Deputi Bidang Distribusi dan Jasa BPS, Ateng Hartono, mengungkapkan capaian ini terutama didorong oleh ekspor nonmigas yang tercatat mencapai US$269,84 miliar, naik 7,66% dibandingkan dengan 2024.

Sementara itu, ekspor migas tercatat sebesar US$13,07 miliar, turun 17,69% dibandingkan dengan periode yang sama tahun lalu.

"Sepanjang Januari hingga Desember 2025, total nilai ekspor Indonesia mencapai US$282,91 miliar atau naik 6,15 persen dibandingkan dengan tahun lalu," ujar Ateng Hartono dalam konferensi pers secara hibrida di kantor BPS pada Senin (2/2).

Rincian Kinerja Ekspor Menurut Sektor

Ateng menyampaikan lebih lanjut bahwa ekspor nonmigas Indonesia terbagi dalam tiga kelompok sektor utama.

1. Sektor Pertanian, Kehutanan, dan Perikanan.

Sektor ini mencatatkan ekspor sebesar US$6,88 miliar AS pada 2025 dengan pertumbuhan yang cukup pesat, yaitu 21,01% dibandingkan dengan tahun sebelumnya.

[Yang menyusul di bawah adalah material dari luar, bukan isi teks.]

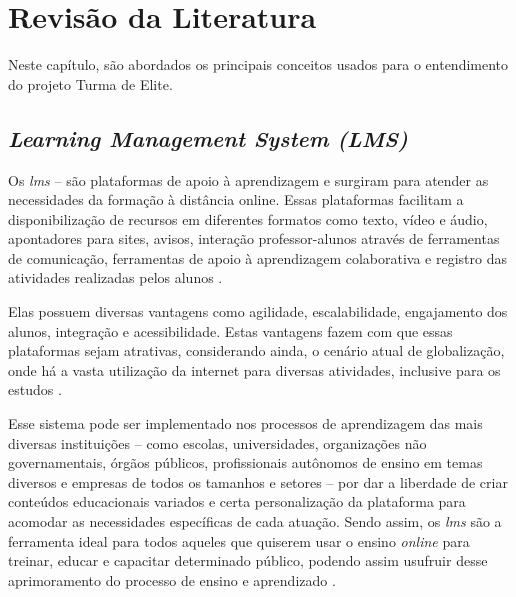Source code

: \chapter{Revisão da Literatura}
Neste capítulo, são abordados os principais conceitos usados para o entendimento do projeto Turma de Elite.

\section{\textit{Learning Management System (LMS)}}
Os \textit{\ac{lms}} – são plataformas de apoio à aprendizagem e surgiram para atender as necessidades da formação à distância online. Essas plataformas facilitam a disponibilização de recursos em diferentes formatos como texto, vídeo e áudio, apontadores para sites, avisos, interação professor-alunos através de ferramentas de comunicação, ferramentas de apoio à aprendizagem colaborativa e registro das atividades realizadas pelos alunos \cite{rentabilizacao-ens-basico-e-secundario:2007}.

Elas possuem diversas vantagens como agilidade, escalabilidade, engajamento dos alunos, integração e acessibilidade. Estas vantagens fazem com que essas plataformas sejam atrativas, considerando ainda, o cenário atual de globalização, onde há a vasta utilização da internet para diversas atividades, inclusive para os estudos \cite{ludopro:2021}.

Esse sistema pode ser implementado nos processos de aprendizagem das mais diversas instituições – como escolas, universidades, organizações não governamentais, órgãos públicos, profissionais autônomos de ensino em temas diversos e empresas de todos os tamanhos e setores – por dar a liberdade de criar conteúdos educacionais variados e certa personalização da plataforma para acomodar as necessidades específicas de cada atuação. Sendo assim, os \textit{\ac{lms}} são a ferramenta ideal para todos aqueles que quiserem usar o ensino \textit{online} para treinar, educar e capacitar determinado público, podendo assim usufruir desse aprimoramento do processo de ensino e aprendizado \cite{ludopro:2021}.


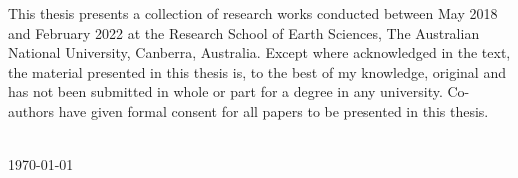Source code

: \begin{declaration}
\begingroup
\large
\noindent This thesis presents a collection of research works conducted between May 2018 and February 2022 at the Research School of Earth Sciences, The Australian National University, Canberra, Australia. Except where acknowledged in the text, the material presented in this thesis is, to the best of my knowledge, original and has not been submitted in whole or part for a degree in any university. Co-authors have given formal consent for all papers to be presented in this thesis.


\bigskip
\vspace{1cm}
\begin{flushright}
\authorname\\
\today
\end{flushright}
\endgroup
\end{declaration}
\vspace{3cm}
\begingroup
\endgroup
\cleardoublepage


 
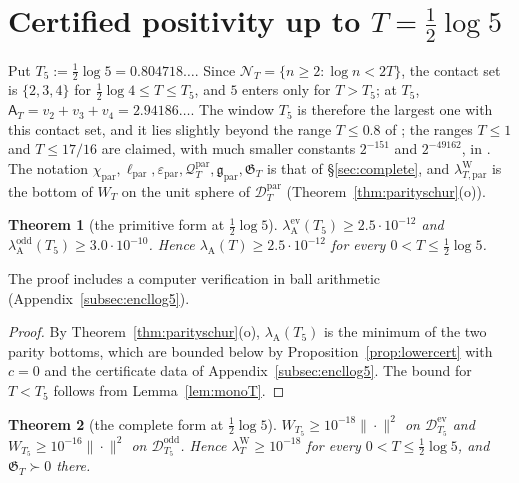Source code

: \documentclass[11pt]{amsart}
\newtheorem{theorem}{Theorem}[section]
\theoremstyle{definition}
\theoremstyle{remark}
\newcommand{\lamW}{\lambda^{\mathrm W}_T}
\newcommand{\lamA}{\lambda_{\mathrm A}(T)}
\newcommand{\NT}{\mathcal N_T}
\newcommand{\Aconst}{\mathsf A_T}
\begin{document}
\section{Certified positivity up to \texorpdfstring{$T=\tfrac12\log5$}{T = (1/2) log 5}}\label{sec:log5}

Put $T_5:=\frac12\log5=0.804718\ldots$. Since $\NT=\{n\ge2:\log n<2T\}$, the contact set is
$\{2,3,4\}$ for $\frac12\log4\le T\le T_5$, and $5$ enters only for $T>T_5$; at $T_5$,
$\Aconst=v_2+v_3+v_4=2.94186\ldots$. The window $T_5$ is therefore the largest one with this contact set,
and it lies slightly beyond the range $T\le0.8$ of \cite[Thm.~1.2]{Zhu2026}; the ranges $T\le1$ and $T\le17/16$ are claimed, with much
smaller constants $2^{-151}$ and $2^{-49162}$, in \cite[Thms.~A, B]{Liu2026}. The notation
$\chi_{\mathrm{par}},\ell_{\mathrm{par}},\varepsilon_{\mathrm{par}},\mathcal Q^{\mathrm{par}}_T,
\mathfrak g_{\mathrm{par}},\mathfrak G_T$ is that of \S\ref{sec:complete}, and
$\lambda^{\mathrm W}_{T,\mathrm{par}}$ is the bottom of $W_T$ on the unit sphere of
$\mathcal D^{\mathrm{par}}_T$ (Theorem~\ref{thm:parityschur}(o)).

\begin{theorem}[the primitive form at $\frac12\log5$]\label{thm:log5A}
$\lambda^{\mathrm{ev}}_{\mathrm A}(T_5)\ge2.5\cdot10^{-12}$ and
$\lambda^{\mathrm{odd}}_{\mathrm A}(T_5)\ge3.0\cdot10^{-10}$. Hence
$\lamA\ge2.5\cdot10^{-12}$ for every $0<T\le\frac12\log5$.
\end{theorem}

\noindent The proof includes a computer verification in ball arithmetic (Appendix~\ref{subsec:encllog5}).

\begin{proof}
By Theorem~\ref{thm:parityschur}(o), $\lambda_{\mathrm A}(T_5)$ is the minimum of the two
parity bottoms, which are bounded below by Proposition~\ref{prop:lowercert} with $c=0$ and the
certificate data of Appendix~\ref{subsec:encllog5}. The bound for $T<T_5$ follows from
Lemma~\ref{lem:monoT}.
\end{proof}

\begin{theorem}[the complete form at $\frac12\log5$]\label{thm:log5W}
$W_{T_5}\ge10^{-18}\|\cdot\|^2$ on $\mathcal D^{\mathrm{ev}}_{T_5}$ and $W_{T_5}\ge10^{-16}\|\cdot\|^2$ on
$\mathcal D^{\mathrm{odd}}_{T_5}$. Hence $\lamW\ge10^{-18}$ for every $0<T\le\frac12\log5$, and
$\mathfrak G_T\succ0$ there.
\end{theorem}
\end{document}
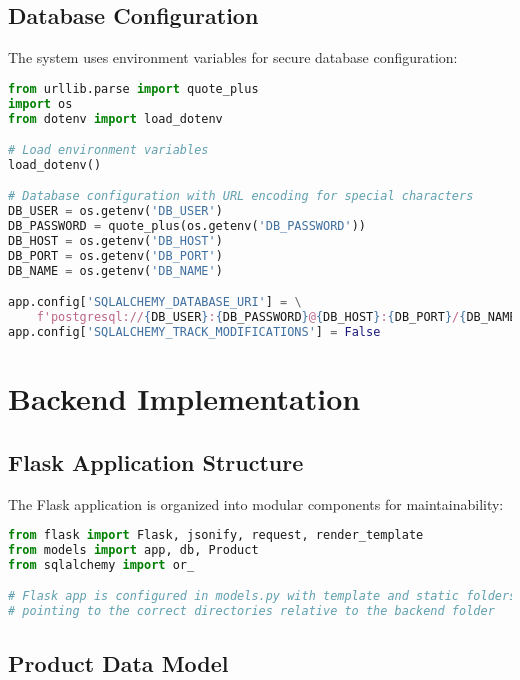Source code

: \documentclass[12pt,a4paper]{article}
\begin{document}
\subsection{Database Configuration}

The system uses environment variables for secure database configuration:

\begin{lstlisting}[language=Python, caption=Database Configuration (models.py)]
from urllib.parse import quote_plus
import os
from dotenv import load_dotenv

# Load environment variables
load_dotenv()

# Database configuration with URL encoding for special characters
DB_USER = os.getenv('DB_USER')
DB_PASSWORD = quote_plus(os.getenv('DB_PASSWORD'))
DB_HOST = os.getenv('DB_HOST')
DB_PORT = os.getenv('DB_PORT')
DB_NAME = os.getenv('DB_NAME')

app.config['SQLALCHEMY_DATABASE_URI'] = \
    f'postgresql://{DB_USER}:{DB_PASSWORD}@{DB_HOST}:{DB_PORT}/{DB_NAME}'
app.config['SQLALCHEMY_TRACK_MODIFICATIONS'] = False
\end{lstlisting}

\section{Backend Implementation}

\subsection{Flask Application Structure}

The Flask application is organized into modular components for maintainability:

\begin{lstlisting}[language=Python, caption=Main Application (app.py) - Core Imports and Setup]
from flask import Flask, jsonify, request, render_template
from models import app, db, Product
from sqlalchemy import or_

# Flask app is configured in models.py with template and static folders
# pointing to the correct directories relative to the backend folder
\end{lstlisting}

\subsection{Product Data Model}
\end{document}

2. Sektor Pertambangan dan Lainnya.

Ekspor sektor ini tercatat sebesar US$35,86 miliar pada 2025. Namun, sektor pertambangan mengalami penurunan yang cukup signifikan dengan kontraksi sebesar 23% dibandingkan dengan 2024.

3. Industri Pengolahan.

Industri pengolahan menjadi sector paling dominan dalam pendorong ekspor nonmigas. Sektor ini tercatat mencapai US$227,1 miliar pada 2025, dengan pertumbuhan yang solid sebesar 14,47% dibandingkan tahun sebelumnya. Ekspor industri pengolahan memberikan kontribusi signifikan terhadap total ekspor nonmigas dengan andil 10,77%.

"Komoditas yang mengalami lonjakan ekspor di sektor industri pengolahan antara lain minyak kelapa sawit, barang perhiasan, barang kimia dasar organik yang bersumber dari hasil pertanian, logam dasar bukan besi, serta semikonduktor dan komponen elektronik lainnya," tambah Ateng.

Kinerja Ekspor Berdasarkan Tujuan Negara

Jika dilihat dari tujuan negara, ekspor Indonesia ke beberapa kawasan utama juga mengalami kenaikan signifikan. Ekspor migas ke Tiongkok tercatat sebesar US$64,82 miliar atau naik 7,11% dibandingkan dengan periode yang sama pada 2024. 

Sementara itu, ekspor ke Amerika Serikat tercatat US$30,96 miliar, ekspor ke India tercatat US$18,32 miliar, ekspor ke ASEAN sebesar US$51,58 miliar, dan ekspor ke Uni Eropa tercatat US$19,28 miliar sepanjang 2025.

Peningkatan ini menunjukkan bahwa Indonesia terus memperluas pasar ekspor ke berbagai negara utama di dunia, meskipun ada beberapa tantangan dalam sektor tertentu. (I-2)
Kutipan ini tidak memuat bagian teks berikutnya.